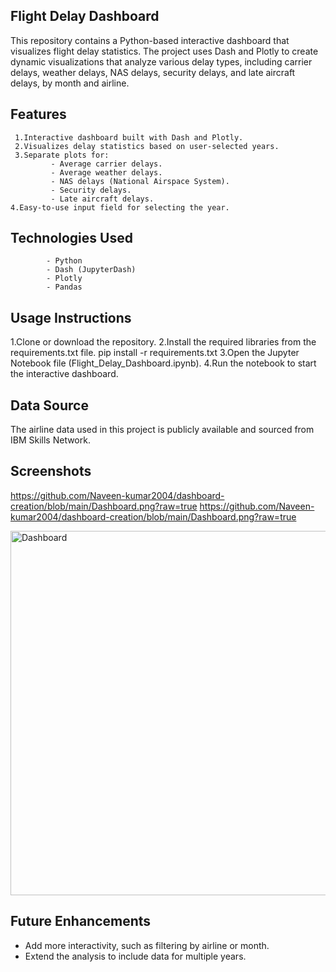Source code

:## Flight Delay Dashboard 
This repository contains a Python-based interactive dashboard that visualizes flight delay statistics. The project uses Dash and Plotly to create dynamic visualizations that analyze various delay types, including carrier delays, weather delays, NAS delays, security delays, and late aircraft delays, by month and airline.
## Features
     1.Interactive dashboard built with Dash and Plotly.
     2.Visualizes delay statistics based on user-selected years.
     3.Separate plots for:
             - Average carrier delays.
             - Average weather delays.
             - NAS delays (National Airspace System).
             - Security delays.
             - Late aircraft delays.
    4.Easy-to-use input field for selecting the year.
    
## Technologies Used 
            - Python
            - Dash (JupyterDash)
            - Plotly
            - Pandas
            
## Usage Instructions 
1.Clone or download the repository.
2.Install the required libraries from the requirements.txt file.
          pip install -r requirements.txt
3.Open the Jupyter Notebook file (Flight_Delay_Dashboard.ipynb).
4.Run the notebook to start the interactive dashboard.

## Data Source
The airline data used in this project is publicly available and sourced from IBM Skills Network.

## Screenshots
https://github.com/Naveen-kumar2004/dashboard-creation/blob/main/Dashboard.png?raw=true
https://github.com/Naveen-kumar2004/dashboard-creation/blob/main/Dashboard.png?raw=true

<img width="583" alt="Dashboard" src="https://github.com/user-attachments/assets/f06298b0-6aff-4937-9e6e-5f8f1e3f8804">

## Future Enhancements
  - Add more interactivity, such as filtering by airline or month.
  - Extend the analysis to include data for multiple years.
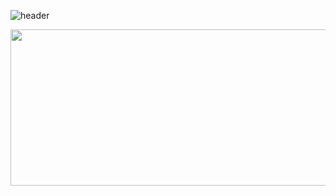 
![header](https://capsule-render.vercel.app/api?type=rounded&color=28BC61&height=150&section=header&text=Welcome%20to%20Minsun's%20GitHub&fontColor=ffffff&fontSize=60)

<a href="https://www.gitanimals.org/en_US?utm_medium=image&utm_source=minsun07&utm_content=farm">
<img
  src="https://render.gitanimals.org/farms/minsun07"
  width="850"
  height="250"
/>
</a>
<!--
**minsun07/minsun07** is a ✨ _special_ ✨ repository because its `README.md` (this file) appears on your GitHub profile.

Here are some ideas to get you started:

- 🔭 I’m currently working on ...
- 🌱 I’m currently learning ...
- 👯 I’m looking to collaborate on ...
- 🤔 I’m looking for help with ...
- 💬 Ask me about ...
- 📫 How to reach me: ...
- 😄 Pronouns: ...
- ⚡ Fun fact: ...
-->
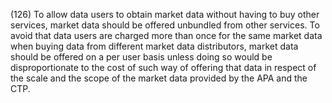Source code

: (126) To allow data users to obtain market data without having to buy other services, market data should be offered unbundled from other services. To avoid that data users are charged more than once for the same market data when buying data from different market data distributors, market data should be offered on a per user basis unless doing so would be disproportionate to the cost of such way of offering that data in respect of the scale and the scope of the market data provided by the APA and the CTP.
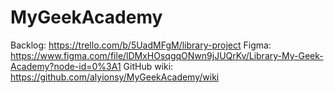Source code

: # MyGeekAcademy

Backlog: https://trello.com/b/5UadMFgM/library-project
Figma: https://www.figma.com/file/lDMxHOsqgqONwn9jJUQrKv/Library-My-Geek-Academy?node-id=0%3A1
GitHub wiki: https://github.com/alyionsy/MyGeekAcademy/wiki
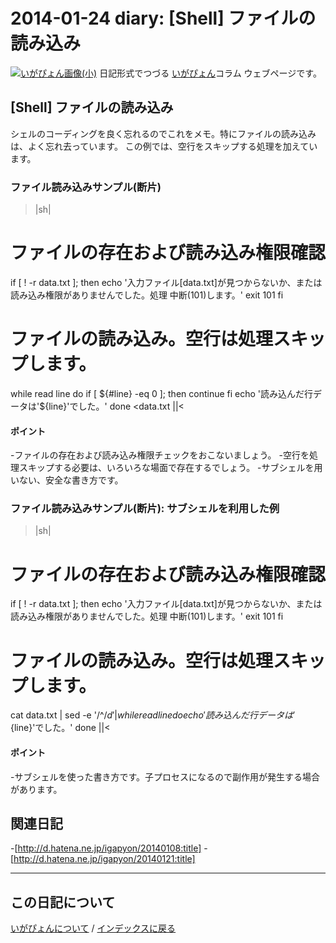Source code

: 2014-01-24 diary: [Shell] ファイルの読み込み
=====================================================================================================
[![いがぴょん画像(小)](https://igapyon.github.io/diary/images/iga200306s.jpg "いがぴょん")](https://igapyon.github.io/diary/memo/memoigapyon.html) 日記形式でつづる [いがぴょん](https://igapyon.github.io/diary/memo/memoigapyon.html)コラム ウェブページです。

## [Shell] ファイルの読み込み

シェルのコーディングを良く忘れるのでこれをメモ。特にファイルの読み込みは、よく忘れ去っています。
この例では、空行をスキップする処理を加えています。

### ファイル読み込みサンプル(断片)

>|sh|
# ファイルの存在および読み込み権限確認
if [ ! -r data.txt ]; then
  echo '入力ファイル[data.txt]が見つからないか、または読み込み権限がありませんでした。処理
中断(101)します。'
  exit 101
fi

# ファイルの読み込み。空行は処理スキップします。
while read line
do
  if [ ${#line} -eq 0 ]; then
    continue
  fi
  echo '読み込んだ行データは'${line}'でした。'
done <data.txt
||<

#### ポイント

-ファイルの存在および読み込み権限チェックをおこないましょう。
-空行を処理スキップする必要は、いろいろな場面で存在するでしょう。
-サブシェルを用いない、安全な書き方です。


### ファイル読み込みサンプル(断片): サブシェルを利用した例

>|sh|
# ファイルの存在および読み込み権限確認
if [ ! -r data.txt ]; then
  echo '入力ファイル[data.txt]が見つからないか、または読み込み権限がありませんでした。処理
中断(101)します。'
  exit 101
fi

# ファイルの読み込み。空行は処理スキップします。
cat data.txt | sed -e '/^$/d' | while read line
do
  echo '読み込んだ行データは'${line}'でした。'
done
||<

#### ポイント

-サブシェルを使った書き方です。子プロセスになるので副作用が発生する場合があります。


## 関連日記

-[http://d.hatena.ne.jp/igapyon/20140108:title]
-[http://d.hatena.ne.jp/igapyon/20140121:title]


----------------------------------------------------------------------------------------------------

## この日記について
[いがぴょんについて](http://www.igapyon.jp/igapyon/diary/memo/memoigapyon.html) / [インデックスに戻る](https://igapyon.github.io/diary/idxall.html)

▶ **AIM OF THE TASK**: The whole listing above should be restated word for word, minus any images.

▶ **EXERCISE SOLUTION**:
Source code

:## Flight Delay Dashboard 
This repository contains a Python-based interactive dashboard that visualizes flight delay statistics. The project uses Dash and Plotly to create dynamic visualizations that analyze various delay types, including carrier delays, weather delays, NAS delays, security delays, and late aircraft delays, by month and airline.
## Features
     1.Interactive dashboard built with Dash and Plotly.
     2.Visualizes delay statistics based on user-selected years.
     3.Separate plots for:
             - Average carrier delays.
             - Average weather delays.
             - NAS delays (National Airspace System).
             - Security delays.
             - Late aircraft delays.
    4.Easy-to-use input field for selecting the year.
    
## Technologies Used 
            - Python
            - Dash (JupyterDash)
            - Plotly
            - Pandas
            
## Usage Instructions 
1.Clone or download the repository.
2.Install the required libraries from the requirements.txt file.
          pip install -r requirements.txt
3.Open the Jupyter Notebook file (Flight_Delay_Dashboard.ipynb).
4.Run the notebook to start the interactive dashboard.

## Data Source
The airline data used in this project is publicly available and sourced from IBM Skills Network.

## Screenshots
https://github.com/Naveen-kumar2004/dashboard-creation/blob/main/Dashboard.png?raw=true
https://github.com/Naveen-kumar2004/dashboard-creation/blob/main/Dashboard.png?raw=true

<img width="583" alt="Dashboard" src="https://github.com/user-attachments/assets/f06298b0-6aff-4937-9e6e-5f8f1e3f8804">

## Future Enhancements
  - Add more interactivity, such as filtering by airline or month.
  - Extend the analysis to include data for multiple years.
![header](https://capsule-render.vercel.app/api?type=rounded&color=28BC61&height=150&section=header&text=Welcome%20to%20Minsun's%20GitHub&fontColor=ffffff&fontSize=60)

<a href="https://www.gitanimals.org/en_US?utm_medium=image&utm_source=minsun07&utm_content=farm">
<img
  src="https://render.gitanimals.org/farms/minsun07"
  width="850"
  height="250"
/>
</a>
<!--
**minsun07/minsun07** is a ✨ _special_ ✨ repository because its `README.md` (this file) appears on your GitHub profile.

Here are some ideas to get you started:

- 🔭 I’m currently working on ...
- 🌱 I’m currently learning ...
- 👯 I’m looking to collaborate on ...
- 🤔 I’m looking for help with ...
- 💬 Ask me about ...
- 📫 How to reach me: ...
- 😄 Pronouns: ...
- ⚡ Fun fact: ...
-->
Source code

: (126) To allow data users to obtain market data without having to buy other services, market data should be offered unbundled from other services. To avoid that data users are charged more than once for the same market data when buying data from different market data distributors, market data should be offered on a per user basis unless doing so would be disproportionate to the cost of such way of offering that data in respect of the scale and the scope of the market data provided by the APA and the CTP.
Source code

: # MyGeekAcademy

Backlog: https://trello.com/b/5UadMFgM/library-project
Figma: https://www.figma.com/file/lDMxHOsqgqONwn9jJUQrKv/Library-My-Geek-Academy?node-id=0%3A1
GitHub wiki: https://github.com/alyionsy/MyGeekAcademy/wiki
Source code

: 2014-01-24 diary: [Shell] ファイルの読み込み
=====================================================================================================
[![いがぴょん画像(小)](https://igapyon.github.io/diary/images/iga200306s.jpg "いがぴょん")](https://igapyon.github.io/diary/memo/memoigapyon.html) 日記形式でつづる [いがぴょん](https://igapyon.github.io/diary/memo/memoigapyon.html)コラム ウェブページです。

## [Shell] ファイルの読み込み

シェルのコーディングを良く忘れるのでこれをメモ。特にファイルの読み込みは、よく忘れ去っています。
この例では、空行をスキップする処理を加えています。

### ファイル読み込みサンプル(断片)

>|sh|
# ファイルの存在および読み込み権限確認
if [ ! -r data.txt ]; then
  echo '入力ファイル[data.txt]が見つからないか、または読み込み権限がありませんでした。処理
中断(101)します。'
  exit 101
fi

# ファイルの読み込み。空行は処理スキップします。
while read line
do
  if [ ${#line} -eq 0 ]; then
    continue
  fi
  echo '読み込んだ行データは'${line}'でした。'
done <data.txt
||<

#### ポイント

-ファイルの存在および読み込み権限チェックをおこないましょう。
-空行を処理スキップする必要は、いろいろな場面で存在するでしょう。
-サブシェルを用いない、安全な書き方です。


### ファイル読み込みサンプル(断片): サブシェルを利用した例

>|sh|
# ファイルの存在および読み込み権限確認
if [ ! -r data.txt ]; then
  echo '入力ファイル[data.txt]が見つからないか、または読み込み権限がありませんでした。処理
中断(101)します。'
  exit 101
fi

# ファイルの読み込み。空行は処理スキップします。
cat data.txt | sed -e '/^$/d' | while read line
do
  echo '読み込んだ行データは'${line}'でした。'
done
||<

#### ポイント

-サブシェルを使った書き方です。子プロセスになるので副作用が発生する場合があります。


## 関連日記

-[http://d.hatena.ne.jp/igapyon/20140108:title]
-[http://d.hatena.ne.jp/igapyon/20140121:title]


----------------------------------------------------------------------------------------------------

## この日記について
[いがぴょんについて](http://www.igapyon.jp/igapyon/diary/memo/memoigapyon.html) / [インデックスに戻る](https://igapyon.github.io/diary/idxall.html)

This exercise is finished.